Pour les contrats de fourniture de contenus ou service pour une durée supérieure à 1 an, ou dont le renouvellement fait excéder la durée du contrat à un an, le consommateur est, une fois passée la durée d’un an, autorisé à résilier le contrat, sans frais.
Notre analyse
La proposition de directive, et le rapport adopté en commissions saisies au fond, marque ainsi l’apparition d’obligations spécifiques de droit de la consommation pour la fourniture de services et de contenus en ligne. On remarque que le champ d’application du texte est particulièrement extensif, notamment dans la définition des « services numériques ». Cette qualification oriente la définition d’un service sur l’utilisation des données qu’un consommateur fournit, à la façon du droit de protection des données à caractère personnel.

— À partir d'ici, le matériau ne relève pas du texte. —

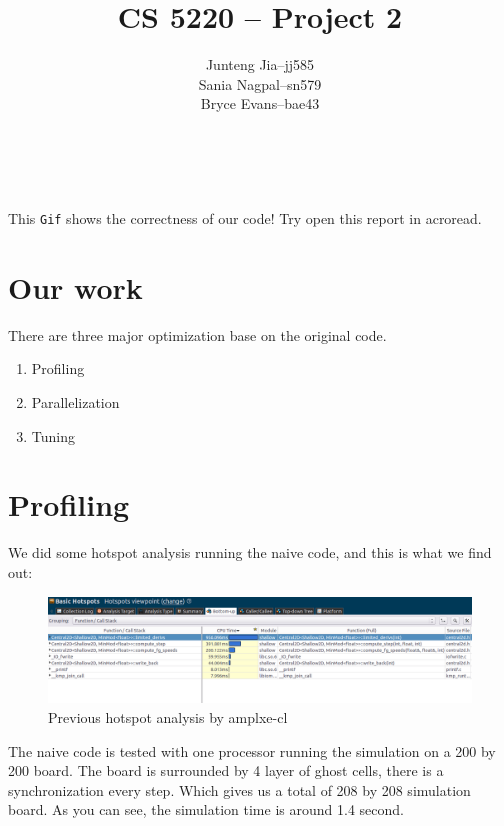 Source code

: \documentclass[11pt]{article}
\title{CS 5220 -- Project 2} %
\author{
  \begin{tabular}{l c l}
    Junteng Jia  & -- & jj585 \\
    Sania Nagpal & -- & sn579 \\
    Bryce Evans  & -- & bae43 \\
  \end{tabular}\\
  \rule{\linewidth}{0.4pt}
}
\date{}
\begin{document}
    \thispagestyle{empty}
    \maketitle
    \begin{center}
    \end{center}
    \begin{center}
    This \texttt{Gif} shows the correctness of our code! Try open this report in acroread.
    \end{center}

    \clearpage
    
    \section{Our work}
        There are three major optimization base on the original code.
        \begin{enumerate}
            \item Profiling
            \item Parallelization
            \item Tuning
        \end{enumerate}
    
        \vspace{0.3cm}
                

        \section{Profiling}
        We did some hotspot analysis running the naive code, and this is what we find out:
        \begin{figure}[H]
            \centering
            \includegraphics[width=4.5in]{hotspot_previous.png}
            \caption{Previous hotspot analysis by amplxe-cl}
        \end{figure}
        
        The naive code is tested with one processor running the simulation on a 200 by 200 board.
        The board is surrounded by 4 layer of ghost cells, there is a synchronization every step.
        Which gives us a total of 208 by 208 simulation board. As you can see, the simulation time
        is around 1.4 second. \\
        
\end{document}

Cela appelle deux observations : d’abord, cette démarche dénote une focalisation de la régulation européenne de l’activité en ligne sur l’utilisateur, dans une optique de création de confiance. On reconnaît ici la poursuite de la ligne réglementaire dédiée au numérique propre à l’Union depuis la directive 2000/31/CE (directive e-commerce).
Ensuite, cela semble augurer un rapprochement entre droit de la consommation et droit des données personnelles, déjà perceptible dans le Règlement général sur la protection des données. Le principe de limitation du traitement des données de l’utilisateur par exemple est repris dans la proposition de directive, bien qu’il ne soit pas coordonné ici à la détermination d’une finalité du traitement. De même, le droit à accéder aux données sur l’utilisateur détenues par le fournisseur fait écho au droit d’accès, prérogative classique de la personne concernée par un traitement de données personnelles.
Le nouvel ordonnancement européen des droits de l’individu en ligne se construit ainsi sur les principes de la confiance, la commodité (visible entre autre avec l’émergence du droit à la portabilité, consacré dans le règlement sur la portabilité des contenus en ligne, applicable à partir du 1er avril 2018) et un regain de contrôle de l’utilisateur sur ses données.